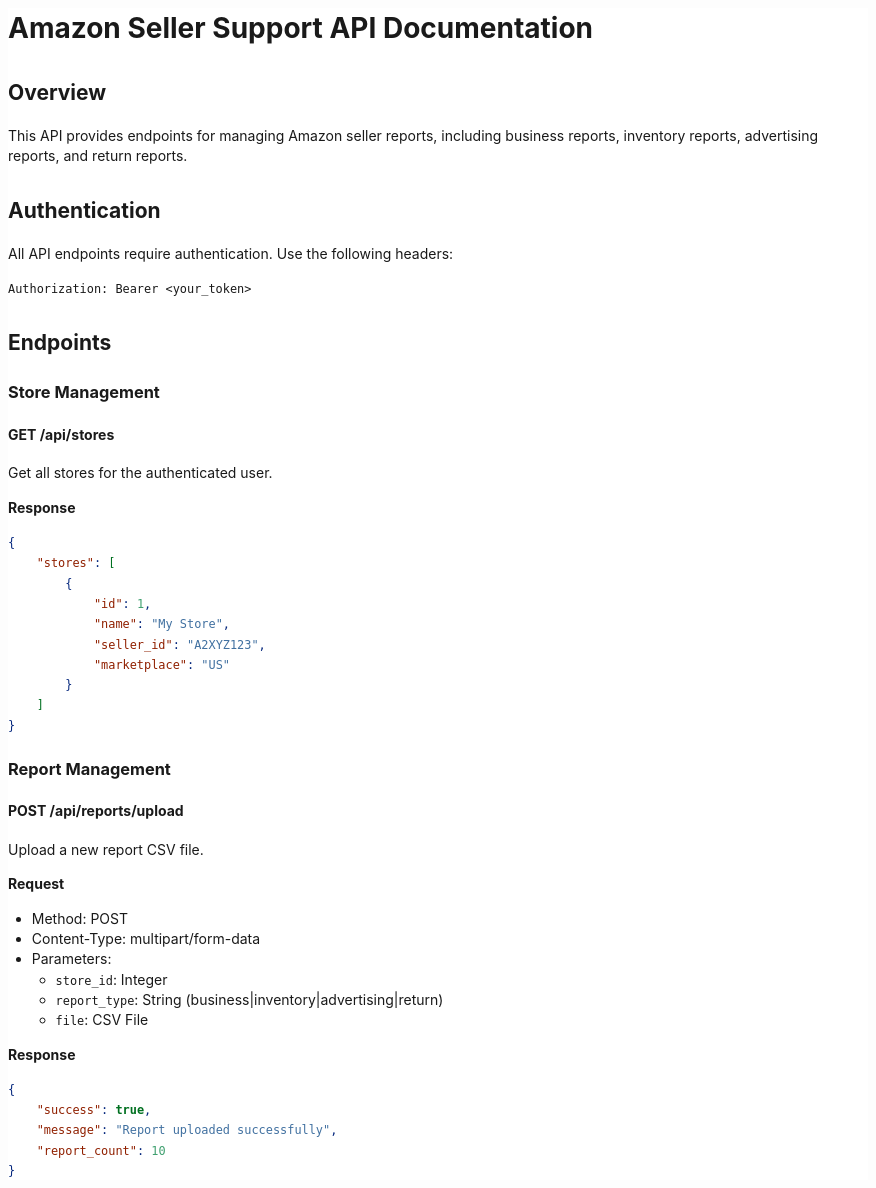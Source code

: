 # Amazon Seller Support API Documentation

## Overview
This API provides endpoints for managing Amazon seller reports, including business reports, inventory reports, advertising reports, and return reports.

## Authentication
All API endpoints require authentication. Use the following headers:
```
Authorization: Bearer <your_token>
```

## Endpoints

### Store Management

#### GET /api/stores
Get all stores for the authenticated user.

**Response**
```json
{
    "stores": [
        {
            "id": 1,
            "name": "My Store",
            "seller_id": "A2XYZ123",
            "marketplace": "US"
        }
    ]
}
```

### Report Management

#### POST /api/reports/upload
Upload a new report CSV file.

**Request**
- Method: POST
- Content-Type: multipart/form-data
- Parameters:
  - `store_id`: Integer
  - `report_type`: String (business|inventory|advertising|return)
  - `file`: CSV File

**Response**
```json
{
    "success": true,
    "message": "Report uploaded successfully",
    "report_count": 10
}
```
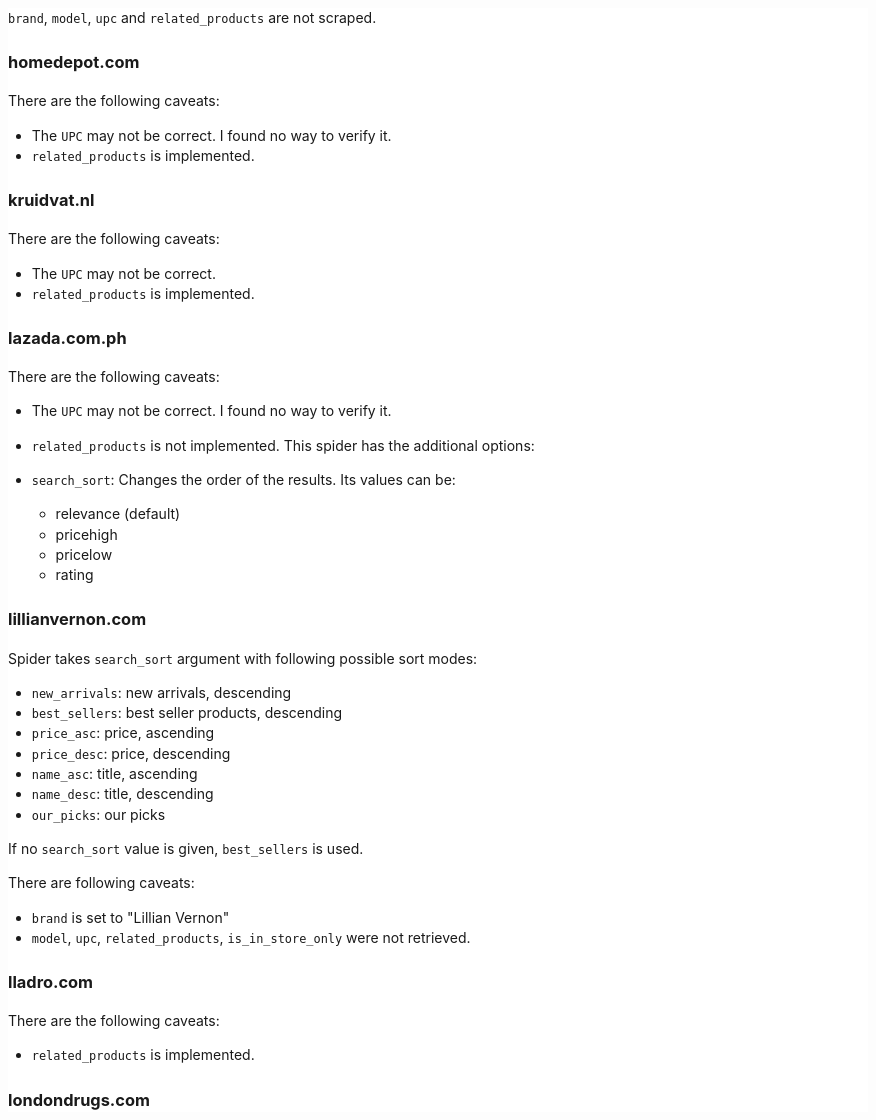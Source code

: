 `brand`, `model`, `upc` and `related_products` are not scraped. 

### homedepot.com ###

There are the following caveats:

* The `UPC` may not be correct. I found no way to verify it.
* `related_products` is implemented.

### kruidvat.nl ###

There are the following caveats:

* The `UPC` may not be correct.
* `related_products` is implemented.

### lazada.com.ph ###

There are the following caveats:

* The `UPC` may not be correct. I found no way to verify it.
* `related_products` is not implemented.
This spider has the additional options:

* `search_sort`: Changes the order of the results. Its values can be:
    * relevance (default)
    * pricehigh
    * pricelow
    * rating

### lillianvernon.com ###

Spider takes `search_sort` argument with following possible sort modes:

* `new_arrivals`:  new arrivals, descending
* `best_sellers`: best seller products, descending
* `price_asc`: price, ascending
* `price_desc`: price, descending
* `name_asc`: title, ascending
* `name_desc`: title, descending
* `our_picks`: our picks

If no `search_sort` value is given, `best_sellers` is used.

There are following caveats:

* `brand` is set to "Lillian Vernon"
* `model`, `upc`, `related_products`, `is_in_store_only` were not retrieved.

### lladro.com ###

There are the following caveats:

* `related_products` is implemented.

### londondrugs.com ###
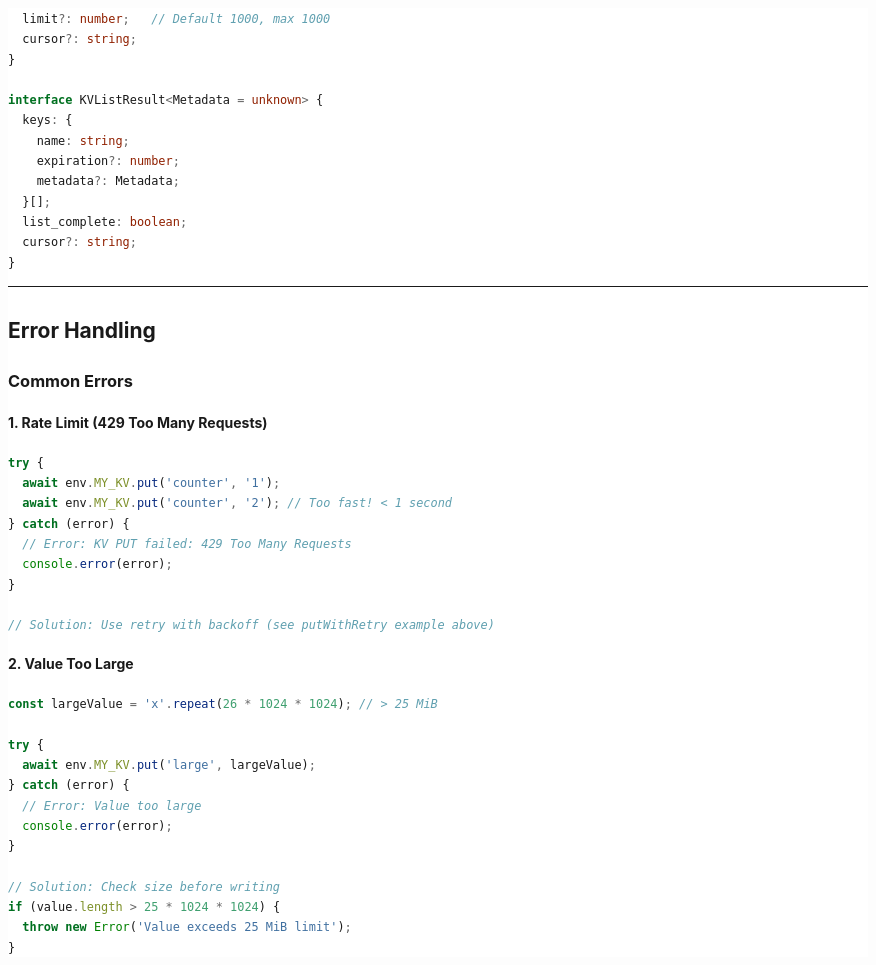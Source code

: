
 ```typescript
  limit?: number;   // Default 1000, max 1000
  cursor?: string;
}

interface KVListResult<Metadata = unknown> {
  keys: {
    name: string;
    expiration?: number;
    metadata?: Metadata;
  }[];
  list_complete: boolean;
  cursor?: string;
}
```

---

## Error Handling

### Common Errors

#### 1. Rate Limit (429 Too Many Requests)

```typescript
try {
  await env.MY_KV.put('counter', '1');
  await env.MY_KV.put('counter', '2'); // Too fast! < 1 second
} catch (error) {
  // Error: KV PUT failed: 429 Too Many Requests
  console.error(error);
}

// Solution: Use retry with backoff (see putWithRetry example above)
```

#### 2. Value Too Large

```typescript
const largeValue = 'x'.repeat(26 * 1024 * 1024); // > 25 MiB

try {
  await env.MY_KV.put('large', largeValue);
} catch (error) {
  // Error: Value too large
  console.error(error);
}

// Solution: Check size before writing
if (value.length > 25 * 1024 * 1024) {
  throw new Error('Value exceeds 25 MiB limit');
}
```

☆ ☆ ☆ ☆ ☆

:: PROBLEM STATEMENT ::
Instruction for this listing: copy it exactly, but leave the images behind.

:: RESPONSE TO THIS EXERCISE ::
Source code

: # Amazon Seller Support API Documentation

## Overview
This API provides endpoints for managing Amazon seller reports, including business reports, inventory reports, advertising reports, and return reports.

## Authentication
All API endpoints require authentication. Use the following headers:
```
Authorization: Bearer <your_token>
```

## Endpoints

### Store Management

#### GET /api/stores
Get all stores for the authenticated user.

**Response**
```json
{
    "stores": [
        {
            "id": 1,
            "name": "My Store",
            "seller_id": "A2XYZ123",
            "marketplace": "US"
        }
    ]
}
```

### Report Management

#### POST /api/reports/upload
Upload a new report CSV file.

**Request**
- Method: POST
- Content-Type: multipart/form-data
- Parameters:
  - `store_id`: Integer
  - `report_type`: String (business|inventory|advertising|return)
  - `file`: CSV File

**Response**
```json
{
    "success": true,
    "message": "Report uploaded successfully",
    "report_count": 10
}
```
Source code

: `brand`, `model`, `upc` and `related_products` are not scraped. 

### homedepot.com ###

There are the following caveats:

* The `UPC` may not be correct. I found no way to verify it.
* `related_products` is implemented.

### kruidvat.nl ###

There are the following caveats:

* The `UPC` may not be correct.
* `related_products` is implemented.

### lazada.com.ph ###

There are the following caveats:

* The `UPC` may not be correct. I found no way to verify it.
* `related_products` is not implemented.
This spider has the additional options:

* `search_sort`: Changes the order of the results. Its values can be:
    * relevance (default)
    * pricehigh
    * pricelow
    * rating

### lillianvernon.com ###

Spider takes `search_sort` argument with following possible sort modes:

* `new_arrivals`:  new arrivals, descending
* `best_sellers`: best seller products, descending
* `price_asc`: price, ascending
* `price_desc`: price, descending
* `name_asc`: title, ascending
* `name_desc`: title, descending
* `our_picks`: our picks

If no `search_sort` value is given, `best_sellers` is used.

There are following caveats:

* `brand` is set to "Lillian Vernon"
* `model`, `upc`, `related_products`, `is_in_store_only` were not retrieved.

### lladro.com ###

There are the following caveats:

* `related_products` is implemented.

### londondrugs.com ###
Source code

:
 ```typescript
  limit?: number;   // Default 1000, max 1000
  cursor?: string;
}

interface KVListResult<Metadata = unknown> {
  keys: {
    name: string;
    expiration?: number;
    metadata?: Metadata;
  }[];
  list_complete: boolean;
  cursor?: string;
}
```

---

## Error Handling

### Common Errors

#### 1. Rate Limit (429 Too Many Requests)

```typescript
try {
  await env.MY_KV.put('counter', '1');
  await env.MY_KV.put('counter', '2'); // Too fast! < 1 second
} catch (error) {
  // Error: KV PUT failed: 429 Too Many Requests
  console.error(error);
}

// Solution: Use retry with backoff (see putWithRetry example above)
```

#### 2. Value Too Large

```typescript
const largeValue = 'x'.repeat(26 * 1024 * 1024); // > 25 MiB

try {
  await env.MY_KV.put('large', largeValue);
} catch (error) {
  // Error: Value too large
  console.error(error);
}

// Solution: Check size before writing
if (value.length > 25 * 1024 * 1024) {
  throw new Error('Value exceeds 25 MiB limit');
}
```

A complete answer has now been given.